Exercise requirements
Return all lines from the listing below in which the string "find" occurs.

(Extracted material Opens)

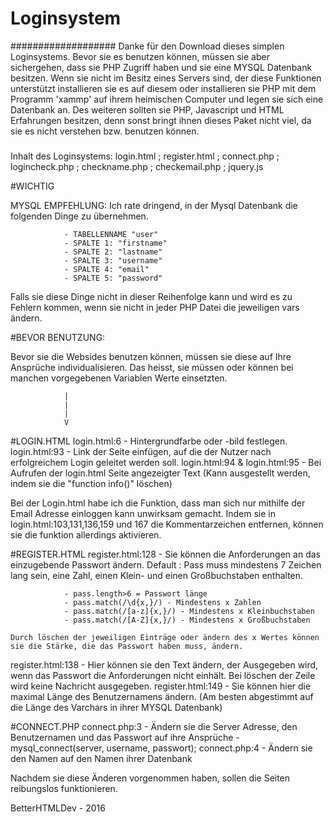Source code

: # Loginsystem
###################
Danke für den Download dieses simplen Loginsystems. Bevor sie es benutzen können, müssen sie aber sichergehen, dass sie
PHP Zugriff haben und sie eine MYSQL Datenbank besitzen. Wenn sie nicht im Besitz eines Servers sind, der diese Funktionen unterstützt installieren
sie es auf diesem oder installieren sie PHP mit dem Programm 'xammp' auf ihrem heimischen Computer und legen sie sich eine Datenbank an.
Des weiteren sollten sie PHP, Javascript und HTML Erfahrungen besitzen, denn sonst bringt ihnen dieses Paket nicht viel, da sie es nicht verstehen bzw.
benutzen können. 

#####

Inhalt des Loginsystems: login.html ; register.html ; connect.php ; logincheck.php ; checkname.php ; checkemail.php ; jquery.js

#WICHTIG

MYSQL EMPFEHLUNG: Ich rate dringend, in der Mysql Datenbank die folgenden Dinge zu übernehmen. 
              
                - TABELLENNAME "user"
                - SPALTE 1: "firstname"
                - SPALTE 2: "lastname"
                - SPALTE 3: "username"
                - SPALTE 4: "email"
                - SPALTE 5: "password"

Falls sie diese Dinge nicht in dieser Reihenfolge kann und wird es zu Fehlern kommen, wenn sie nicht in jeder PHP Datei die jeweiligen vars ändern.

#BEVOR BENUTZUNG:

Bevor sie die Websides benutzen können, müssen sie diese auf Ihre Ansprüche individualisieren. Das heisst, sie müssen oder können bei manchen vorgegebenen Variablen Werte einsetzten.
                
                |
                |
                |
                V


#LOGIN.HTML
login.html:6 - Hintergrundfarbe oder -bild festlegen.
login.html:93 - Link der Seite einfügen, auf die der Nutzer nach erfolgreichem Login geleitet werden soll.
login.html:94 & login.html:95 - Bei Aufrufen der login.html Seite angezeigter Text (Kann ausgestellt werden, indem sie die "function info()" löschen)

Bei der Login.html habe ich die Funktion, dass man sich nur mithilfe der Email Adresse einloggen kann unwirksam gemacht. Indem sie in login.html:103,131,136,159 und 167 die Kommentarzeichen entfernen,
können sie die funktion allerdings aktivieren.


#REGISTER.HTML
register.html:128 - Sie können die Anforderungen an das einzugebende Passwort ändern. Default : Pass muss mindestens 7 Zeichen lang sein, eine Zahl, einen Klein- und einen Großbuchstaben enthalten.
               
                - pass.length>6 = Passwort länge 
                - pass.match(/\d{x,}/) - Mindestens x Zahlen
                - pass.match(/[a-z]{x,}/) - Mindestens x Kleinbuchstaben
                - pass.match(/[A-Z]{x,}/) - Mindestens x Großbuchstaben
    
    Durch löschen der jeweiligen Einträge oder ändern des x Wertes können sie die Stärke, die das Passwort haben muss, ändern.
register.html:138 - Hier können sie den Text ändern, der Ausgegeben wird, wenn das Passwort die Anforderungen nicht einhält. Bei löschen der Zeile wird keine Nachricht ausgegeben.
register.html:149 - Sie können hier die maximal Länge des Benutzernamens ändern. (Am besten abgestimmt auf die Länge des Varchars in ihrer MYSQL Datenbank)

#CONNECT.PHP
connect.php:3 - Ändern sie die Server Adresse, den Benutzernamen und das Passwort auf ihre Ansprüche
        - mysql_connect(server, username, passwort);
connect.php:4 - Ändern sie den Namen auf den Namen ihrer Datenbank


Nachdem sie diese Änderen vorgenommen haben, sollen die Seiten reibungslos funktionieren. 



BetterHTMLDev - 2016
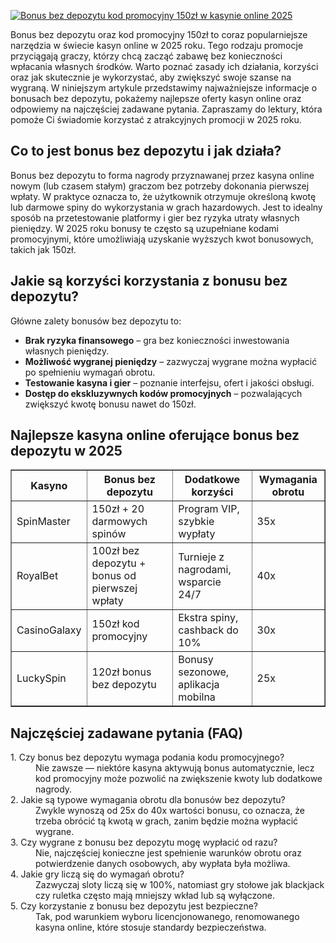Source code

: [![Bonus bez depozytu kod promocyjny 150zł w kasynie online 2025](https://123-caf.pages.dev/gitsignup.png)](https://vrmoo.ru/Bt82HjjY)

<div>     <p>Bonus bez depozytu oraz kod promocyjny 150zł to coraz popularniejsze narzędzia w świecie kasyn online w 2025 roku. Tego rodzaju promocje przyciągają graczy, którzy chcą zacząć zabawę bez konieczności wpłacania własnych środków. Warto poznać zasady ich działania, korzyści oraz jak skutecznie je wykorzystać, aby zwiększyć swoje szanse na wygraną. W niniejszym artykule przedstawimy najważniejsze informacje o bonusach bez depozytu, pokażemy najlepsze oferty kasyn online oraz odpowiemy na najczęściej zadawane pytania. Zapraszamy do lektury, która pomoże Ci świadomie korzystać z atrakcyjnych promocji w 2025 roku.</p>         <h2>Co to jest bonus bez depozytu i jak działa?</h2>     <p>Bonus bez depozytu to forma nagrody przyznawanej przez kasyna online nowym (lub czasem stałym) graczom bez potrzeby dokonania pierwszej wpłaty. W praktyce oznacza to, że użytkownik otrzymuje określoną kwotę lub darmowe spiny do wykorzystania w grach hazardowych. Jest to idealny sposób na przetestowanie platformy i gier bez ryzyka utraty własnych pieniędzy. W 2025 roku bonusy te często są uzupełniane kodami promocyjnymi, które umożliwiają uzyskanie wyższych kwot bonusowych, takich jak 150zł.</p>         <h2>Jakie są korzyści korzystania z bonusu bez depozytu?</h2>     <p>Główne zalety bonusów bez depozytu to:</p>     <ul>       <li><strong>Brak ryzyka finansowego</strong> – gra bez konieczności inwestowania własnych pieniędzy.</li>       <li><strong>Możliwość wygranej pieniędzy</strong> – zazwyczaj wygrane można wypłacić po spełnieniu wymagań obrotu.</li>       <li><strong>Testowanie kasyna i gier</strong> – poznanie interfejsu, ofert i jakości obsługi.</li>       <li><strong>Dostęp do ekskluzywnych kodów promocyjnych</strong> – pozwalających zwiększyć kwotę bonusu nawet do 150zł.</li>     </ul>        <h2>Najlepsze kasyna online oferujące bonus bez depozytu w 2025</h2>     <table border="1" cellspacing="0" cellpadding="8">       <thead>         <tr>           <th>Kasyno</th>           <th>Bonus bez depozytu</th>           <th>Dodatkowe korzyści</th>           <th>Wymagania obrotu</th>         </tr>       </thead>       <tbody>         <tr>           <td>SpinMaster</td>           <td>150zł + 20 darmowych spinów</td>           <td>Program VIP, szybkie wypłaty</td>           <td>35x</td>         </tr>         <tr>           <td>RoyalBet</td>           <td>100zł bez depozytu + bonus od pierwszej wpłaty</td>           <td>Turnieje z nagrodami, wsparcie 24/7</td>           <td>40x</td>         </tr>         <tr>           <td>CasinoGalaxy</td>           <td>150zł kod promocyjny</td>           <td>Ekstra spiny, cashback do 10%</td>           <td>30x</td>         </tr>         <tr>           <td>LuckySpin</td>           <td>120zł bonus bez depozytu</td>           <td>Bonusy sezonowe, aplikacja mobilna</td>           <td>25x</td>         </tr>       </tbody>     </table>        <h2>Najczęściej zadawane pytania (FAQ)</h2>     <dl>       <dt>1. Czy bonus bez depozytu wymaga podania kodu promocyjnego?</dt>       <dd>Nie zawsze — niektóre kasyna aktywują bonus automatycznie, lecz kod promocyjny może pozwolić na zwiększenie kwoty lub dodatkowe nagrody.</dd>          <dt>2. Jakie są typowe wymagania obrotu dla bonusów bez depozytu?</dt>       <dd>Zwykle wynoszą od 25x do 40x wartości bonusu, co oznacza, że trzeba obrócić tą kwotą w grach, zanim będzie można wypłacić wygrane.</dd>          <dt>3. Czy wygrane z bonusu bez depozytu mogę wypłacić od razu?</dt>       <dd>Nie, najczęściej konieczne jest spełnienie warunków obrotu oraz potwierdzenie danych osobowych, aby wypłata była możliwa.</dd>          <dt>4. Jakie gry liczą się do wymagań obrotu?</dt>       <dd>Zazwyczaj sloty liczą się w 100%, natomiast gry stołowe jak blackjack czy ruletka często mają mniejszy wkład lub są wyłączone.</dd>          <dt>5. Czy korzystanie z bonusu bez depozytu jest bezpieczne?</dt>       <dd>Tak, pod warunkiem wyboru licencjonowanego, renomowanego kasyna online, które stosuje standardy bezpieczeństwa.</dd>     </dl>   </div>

(Extracted material Closes)
(Extracted material Opens)

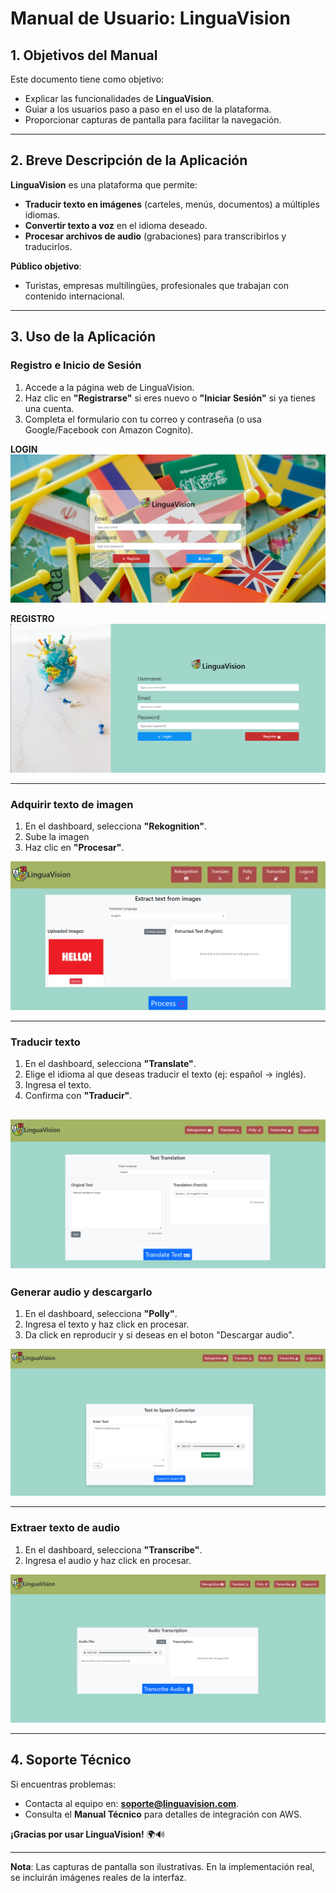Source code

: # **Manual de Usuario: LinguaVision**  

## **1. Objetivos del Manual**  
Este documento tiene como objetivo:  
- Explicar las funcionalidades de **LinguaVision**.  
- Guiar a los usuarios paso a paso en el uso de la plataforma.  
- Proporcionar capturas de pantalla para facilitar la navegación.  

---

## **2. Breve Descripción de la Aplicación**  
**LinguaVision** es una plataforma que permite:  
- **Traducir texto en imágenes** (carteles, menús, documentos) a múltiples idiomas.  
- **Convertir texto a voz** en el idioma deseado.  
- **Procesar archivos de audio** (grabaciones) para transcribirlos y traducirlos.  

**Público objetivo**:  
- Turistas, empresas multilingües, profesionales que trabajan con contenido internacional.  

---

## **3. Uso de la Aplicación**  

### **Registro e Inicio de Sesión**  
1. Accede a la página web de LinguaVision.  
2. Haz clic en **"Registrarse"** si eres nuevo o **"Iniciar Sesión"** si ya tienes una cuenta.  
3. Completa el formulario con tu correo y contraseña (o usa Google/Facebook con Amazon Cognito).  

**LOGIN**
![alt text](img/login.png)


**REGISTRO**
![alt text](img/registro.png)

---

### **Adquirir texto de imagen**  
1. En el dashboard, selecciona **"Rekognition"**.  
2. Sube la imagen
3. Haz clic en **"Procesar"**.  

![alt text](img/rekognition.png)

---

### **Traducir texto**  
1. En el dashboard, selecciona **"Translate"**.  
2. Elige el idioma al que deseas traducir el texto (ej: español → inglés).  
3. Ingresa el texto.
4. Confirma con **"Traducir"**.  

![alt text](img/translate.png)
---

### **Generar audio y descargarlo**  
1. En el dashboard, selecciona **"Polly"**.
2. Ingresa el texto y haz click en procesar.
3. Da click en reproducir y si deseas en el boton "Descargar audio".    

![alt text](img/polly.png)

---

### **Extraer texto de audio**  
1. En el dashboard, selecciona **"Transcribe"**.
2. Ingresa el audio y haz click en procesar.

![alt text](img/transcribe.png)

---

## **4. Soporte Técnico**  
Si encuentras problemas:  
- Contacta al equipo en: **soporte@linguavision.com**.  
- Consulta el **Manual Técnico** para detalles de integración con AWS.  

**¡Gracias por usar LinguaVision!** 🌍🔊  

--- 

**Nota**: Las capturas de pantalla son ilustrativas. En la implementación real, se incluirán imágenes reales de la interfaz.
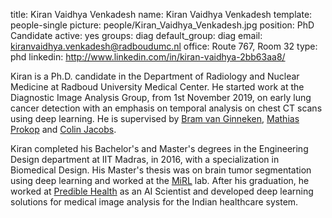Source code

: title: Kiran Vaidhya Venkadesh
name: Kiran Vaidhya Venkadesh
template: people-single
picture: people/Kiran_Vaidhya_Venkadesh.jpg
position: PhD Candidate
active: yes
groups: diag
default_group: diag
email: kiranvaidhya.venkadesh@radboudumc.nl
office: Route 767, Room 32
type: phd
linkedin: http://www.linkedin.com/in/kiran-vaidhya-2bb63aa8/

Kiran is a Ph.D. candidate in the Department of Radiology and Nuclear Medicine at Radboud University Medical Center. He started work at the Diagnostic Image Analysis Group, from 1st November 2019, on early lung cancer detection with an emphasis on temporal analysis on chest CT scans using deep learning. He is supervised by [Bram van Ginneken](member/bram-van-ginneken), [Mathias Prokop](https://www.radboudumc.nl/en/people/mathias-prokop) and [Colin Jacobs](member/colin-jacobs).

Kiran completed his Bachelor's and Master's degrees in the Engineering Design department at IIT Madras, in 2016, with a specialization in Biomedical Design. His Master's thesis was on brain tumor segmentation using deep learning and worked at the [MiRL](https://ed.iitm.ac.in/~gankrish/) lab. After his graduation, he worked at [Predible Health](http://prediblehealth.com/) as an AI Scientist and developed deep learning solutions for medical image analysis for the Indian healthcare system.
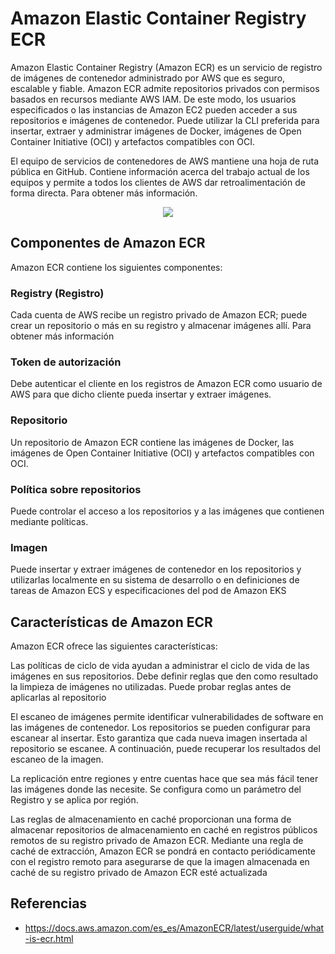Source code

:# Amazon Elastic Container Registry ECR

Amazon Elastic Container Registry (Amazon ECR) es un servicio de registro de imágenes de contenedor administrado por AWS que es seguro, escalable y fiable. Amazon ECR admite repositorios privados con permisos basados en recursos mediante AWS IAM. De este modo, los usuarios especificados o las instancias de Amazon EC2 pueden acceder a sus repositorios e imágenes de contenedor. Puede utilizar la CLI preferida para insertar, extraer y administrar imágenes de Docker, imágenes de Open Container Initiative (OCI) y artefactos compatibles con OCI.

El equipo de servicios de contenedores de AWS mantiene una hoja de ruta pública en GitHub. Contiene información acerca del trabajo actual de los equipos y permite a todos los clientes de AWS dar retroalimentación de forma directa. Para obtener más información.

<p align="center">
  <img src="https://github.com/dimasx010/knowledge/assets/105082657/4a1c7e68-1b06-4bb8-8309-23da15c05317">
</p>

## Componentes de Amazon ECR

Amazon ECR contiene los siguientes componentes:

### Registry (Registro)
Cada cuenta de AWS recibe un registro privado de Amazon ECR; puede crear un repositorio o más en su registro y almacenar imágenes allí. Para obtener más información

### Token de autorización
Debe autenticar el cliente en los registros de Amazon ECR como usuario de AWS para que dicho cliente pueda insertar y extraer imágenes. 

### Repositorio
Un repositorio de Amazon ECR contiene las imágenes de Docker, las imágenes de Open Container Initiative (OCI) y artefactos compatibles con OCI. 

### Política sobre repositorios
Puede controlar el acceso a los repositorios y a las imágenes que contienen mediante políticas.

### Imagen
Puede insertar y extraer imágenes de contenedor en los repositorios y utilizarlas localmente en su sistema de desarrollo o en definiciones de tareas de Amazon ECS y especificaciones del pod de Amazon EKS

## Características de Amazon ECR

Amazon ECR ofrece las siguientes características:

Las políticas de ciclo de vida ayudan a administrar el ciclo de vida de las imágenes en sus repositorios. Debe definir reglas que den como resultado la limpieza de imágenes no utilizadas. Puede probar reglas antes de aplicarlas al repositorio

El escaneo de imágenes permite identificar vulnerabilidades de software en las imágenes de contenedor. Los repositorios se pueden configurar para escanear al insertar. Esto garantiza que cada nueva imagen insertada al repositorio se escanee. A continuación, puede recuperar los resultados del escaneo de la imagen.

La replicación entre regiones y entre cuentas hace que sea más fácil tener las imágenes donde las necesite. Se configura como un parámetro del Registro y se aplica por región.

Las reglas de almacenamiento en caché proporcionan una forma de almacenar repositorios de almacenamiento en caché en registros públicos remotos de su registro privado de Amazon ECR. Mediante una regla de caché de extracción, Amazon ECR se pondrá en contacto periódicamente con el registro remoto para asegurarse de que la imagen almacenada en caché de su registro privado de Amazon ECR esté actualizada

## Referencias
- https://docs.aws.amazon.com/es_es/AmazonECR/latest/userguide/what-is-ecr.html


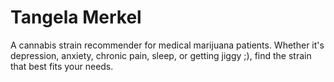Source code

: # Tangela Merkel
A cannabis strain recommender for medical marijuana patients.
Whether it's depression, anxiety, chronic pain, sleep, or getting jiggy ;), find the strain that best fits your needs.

(Extracted material Closes)
(Extracted material Opens)

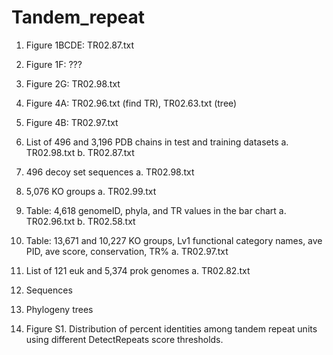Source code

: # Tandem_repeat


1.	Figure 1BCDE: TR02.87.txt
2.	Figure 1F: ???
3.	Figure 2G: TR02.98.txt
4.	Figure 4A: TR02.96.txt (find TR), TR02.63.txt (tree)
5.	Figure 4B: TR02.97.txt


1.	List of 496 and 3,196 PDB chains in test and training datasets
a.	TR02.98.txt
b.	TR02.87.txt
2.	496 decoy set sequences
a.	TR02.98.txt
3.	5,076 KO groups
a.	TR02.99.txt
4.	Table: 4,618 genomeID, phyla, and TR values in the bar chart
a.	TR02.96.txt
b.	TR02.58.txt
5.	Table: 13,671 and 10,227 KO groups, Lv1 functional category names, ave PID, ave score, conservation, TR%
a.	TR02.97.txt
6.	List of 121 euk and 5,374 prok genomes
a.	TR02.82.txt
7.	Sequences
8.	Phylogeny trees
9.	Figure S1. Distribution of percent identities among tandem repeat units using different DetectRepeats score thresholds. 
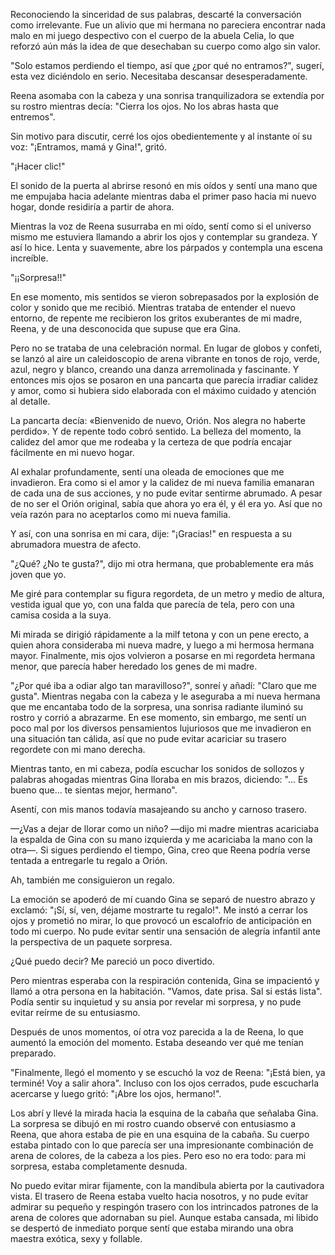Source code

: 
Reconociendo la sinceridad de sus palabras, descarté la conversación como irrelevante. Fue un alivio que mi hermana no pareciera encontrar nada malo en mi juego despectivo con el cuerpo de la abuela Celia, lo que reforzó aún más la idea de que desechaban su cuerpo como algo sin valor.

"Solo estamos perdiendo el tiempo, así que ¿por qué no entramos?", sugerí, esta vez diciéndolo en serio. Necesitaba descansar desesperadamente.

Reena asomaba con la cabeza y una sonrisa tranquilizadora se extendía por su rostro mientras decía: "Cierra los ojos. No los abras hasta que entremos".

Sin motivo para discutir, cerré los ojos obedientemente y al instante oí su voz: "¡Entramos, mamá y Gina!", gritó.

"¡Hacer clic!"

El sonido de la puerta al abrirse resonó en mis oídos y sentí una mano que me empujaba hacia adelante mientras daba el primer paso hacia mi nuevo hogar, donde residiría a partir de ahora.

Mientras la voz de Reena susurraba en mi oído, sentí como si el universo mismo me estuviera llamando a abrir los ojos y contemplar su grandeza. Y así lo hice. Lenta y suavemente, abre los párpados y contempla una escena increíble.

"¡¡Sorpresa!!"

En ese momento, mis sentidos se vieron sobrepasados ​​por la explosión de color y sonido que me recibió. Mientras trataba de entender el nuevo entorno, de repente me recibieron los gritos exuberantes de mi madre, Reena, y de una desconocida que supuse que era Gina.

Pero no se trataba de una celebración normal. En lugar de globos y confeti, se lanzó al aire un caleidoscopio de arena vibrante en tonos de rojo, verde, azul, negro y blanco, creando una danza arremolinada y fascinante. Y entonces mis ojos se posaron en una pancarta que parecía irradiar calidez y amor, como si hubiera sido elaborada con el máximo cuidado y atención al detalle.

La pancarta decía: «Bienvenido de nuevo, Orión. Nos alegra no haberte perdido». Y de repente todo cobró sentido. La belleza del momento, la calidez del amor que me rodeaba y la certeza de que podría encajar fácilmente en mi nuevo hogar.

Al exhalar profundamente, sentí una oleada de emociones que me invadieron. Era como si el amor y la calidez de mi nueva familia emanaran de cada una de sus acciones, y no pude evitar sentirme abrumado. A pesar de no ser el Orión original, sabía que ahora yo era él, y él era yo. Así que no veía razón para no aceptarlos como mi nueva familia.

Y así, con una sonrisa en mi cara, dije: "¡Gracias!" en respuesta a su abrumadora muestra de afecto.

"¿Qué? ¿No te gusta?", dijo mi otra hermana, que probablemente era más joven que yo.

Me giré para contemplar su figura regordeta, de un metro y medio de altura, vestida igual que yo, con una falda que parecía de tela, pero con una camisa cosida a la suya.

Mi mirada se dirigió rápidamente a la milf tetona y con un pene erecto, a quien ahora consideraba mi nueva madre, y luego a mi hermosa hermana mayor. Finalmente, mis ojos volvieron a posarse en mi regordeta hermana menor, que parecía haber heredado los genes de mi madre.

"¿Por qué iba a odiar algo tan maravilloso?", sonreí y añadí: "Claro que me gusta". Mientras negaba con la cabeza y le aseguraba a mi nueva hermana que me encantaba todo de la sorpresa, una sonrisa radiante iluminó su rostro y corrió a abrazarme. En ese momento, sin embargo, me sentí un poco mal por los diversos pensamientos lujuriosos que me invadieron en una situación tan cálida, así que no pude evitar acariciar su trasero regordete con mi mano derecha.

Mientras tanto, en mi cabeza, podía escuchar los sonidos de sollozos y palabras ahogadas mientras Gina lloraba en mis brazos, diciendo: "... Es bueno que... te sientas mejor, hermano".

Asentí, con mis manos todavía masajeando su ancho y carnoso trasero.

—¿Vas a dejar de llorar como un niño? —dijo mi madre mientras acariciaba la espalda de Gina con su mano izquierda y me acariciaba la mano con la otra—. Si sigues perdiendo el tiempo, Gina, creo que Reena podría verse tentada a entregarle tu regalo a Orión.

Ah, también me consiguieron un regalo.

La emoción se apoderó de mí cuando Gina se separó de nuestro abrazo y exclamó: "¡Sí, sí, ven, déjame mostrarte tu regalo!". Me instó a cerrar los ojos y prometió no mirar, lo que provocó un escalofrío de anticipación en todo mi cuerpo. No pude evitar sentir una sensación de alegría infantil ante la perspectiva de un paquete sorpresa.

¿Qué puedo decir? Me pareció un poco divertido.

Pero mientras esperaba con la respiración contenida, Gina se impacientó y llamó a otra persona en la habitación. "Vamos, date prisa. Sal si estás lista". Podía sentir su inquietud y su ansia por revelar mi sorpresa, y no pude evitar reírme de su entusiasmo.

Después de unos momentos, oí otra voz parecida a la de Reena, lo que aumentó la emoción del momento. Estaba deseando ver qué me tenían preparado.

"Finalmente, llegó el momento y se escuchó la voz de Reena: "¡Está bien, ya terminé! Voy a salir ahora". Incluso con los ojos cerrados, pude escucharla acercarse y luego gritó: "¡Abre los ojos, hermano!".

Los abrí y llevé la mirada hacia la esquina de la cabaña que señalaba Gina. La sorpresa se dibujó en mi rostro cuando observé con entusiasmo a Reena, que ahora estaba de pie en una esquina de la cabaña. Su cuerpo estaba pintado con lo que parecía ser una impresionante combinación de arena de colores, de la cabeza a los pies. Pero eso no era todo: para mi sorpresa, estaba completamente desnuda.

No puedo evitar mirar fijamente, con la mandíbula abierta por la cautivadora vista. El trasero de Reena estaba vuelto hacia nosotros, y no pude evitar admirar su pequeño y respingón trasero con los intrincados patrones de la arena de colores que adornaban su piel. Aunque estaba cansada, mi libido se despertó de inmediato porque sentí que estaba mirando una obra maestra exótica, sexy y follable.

(Extracted material Closes)

Expected answer
Whether it's depression, anxiety, chronic pain, sleep, or getting jiggy ;), find the strain that best fits your needs.
4.	Figure 4A: TR02.96.txt (find TR), TR02.63.txt (tree)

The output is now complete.